Declaração de Tereza Cristina reacende expectativas sobre possível aliança com Flávio Bolsonaro
As articulações para definir a composição da chapa presidencial de Flávio Bolsonaro (PL) continuam movimentando os bastidores políticos às vésperas do calendário das convenções partidárias. Apesar de o Progressistas (PP) ter anunciado oficialmente que pretende manter neutralidade na disputa de 2026, a senadora Tereza Cristina (PP-MS) afirmou nesta segunda-feira (3) que o cenário ainda pode sofrer alterações antes do prazo final estabelecido pela Justiça Eleitoral.
Durante um evento realizado na sede da Federação das Indústrias do Estado de São Paulo (Fiesp), na capital paulista, a parlamentar comentou que a decisão do PP dificultou uma eventual participação dela como candidata a vice na chapa de Flávio Bolsonaro. No entanto, destacou que as negociações políticas seguem em andamento e que uma definição dependerá das decisões tomadas pela direção nacional da legenda.
Segundo Tereza Cristina, o calendário eleitoral ainda permite que novas conversas sejam realizadas entre os partidos. Embora tenha admitido que o caminho ficou mais complicado após o posicionamento oficial do Progressistas, a senadora ressaltou que as possibilidades permanecem abertas enquanto o período de convenções não for encerrado.

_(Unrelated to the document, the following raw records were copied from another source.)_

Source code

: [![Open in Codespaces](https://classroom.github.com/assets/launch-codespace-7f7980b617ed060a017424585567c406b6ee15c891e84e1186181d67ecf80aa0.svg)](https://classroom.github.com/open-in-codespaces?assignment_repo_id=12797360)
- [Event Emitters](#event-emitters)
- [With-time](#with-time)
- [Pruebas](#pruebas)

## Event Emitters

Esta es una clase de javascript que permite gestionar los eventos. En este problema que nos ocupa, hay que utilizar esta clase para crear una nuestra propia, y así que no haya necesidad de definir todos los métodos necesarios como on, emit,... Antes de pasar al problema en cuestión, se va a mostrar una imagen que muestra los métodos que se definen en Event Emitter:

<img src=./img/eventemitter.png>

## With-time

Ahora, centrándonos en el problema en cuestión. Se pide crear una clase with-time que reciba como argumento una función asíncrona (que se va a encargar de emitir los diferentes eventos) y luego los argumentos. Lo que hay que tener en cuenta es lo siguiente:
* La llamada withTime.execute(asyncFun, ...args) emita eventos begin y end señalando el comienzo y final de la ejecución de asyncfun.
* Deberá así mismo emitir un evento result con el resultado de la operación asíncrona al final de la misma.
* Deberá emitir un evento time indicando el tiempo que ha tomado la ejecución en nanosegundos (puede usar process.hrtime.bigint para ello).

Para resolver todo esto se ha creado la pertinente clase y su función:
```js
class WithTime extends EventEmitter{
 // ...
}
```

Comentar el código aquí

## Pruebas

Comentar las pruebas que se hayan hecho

O nome de Tereza Cristina ganhou destaque nas discussões internas do PL por reunir características consideradas importantes para a formação da chapa. Ex-ministra da Agricultura no governo Jair Bolsonaro, ela mantém forte atuação junto ao setor do agronegócio e possui relacionamento com diferentes lideranças políticas, especialmente integrantes do chamado Centrão.
As tratativas entre PL e PP avançaram nas últimas semanas e chegaram ao ponto de Flávio Bolsonaro afirmar publicamente que havia recebido uma sinalização favorável da senadora para integrar sua candidatura. Pouco tempo depois, porém, a Executiva Nacional do Progressistas decidiu adotar uma postura de neutralidade na eleição presidencial, interrompendo a possibilidade de uma aliança formal naquele momento.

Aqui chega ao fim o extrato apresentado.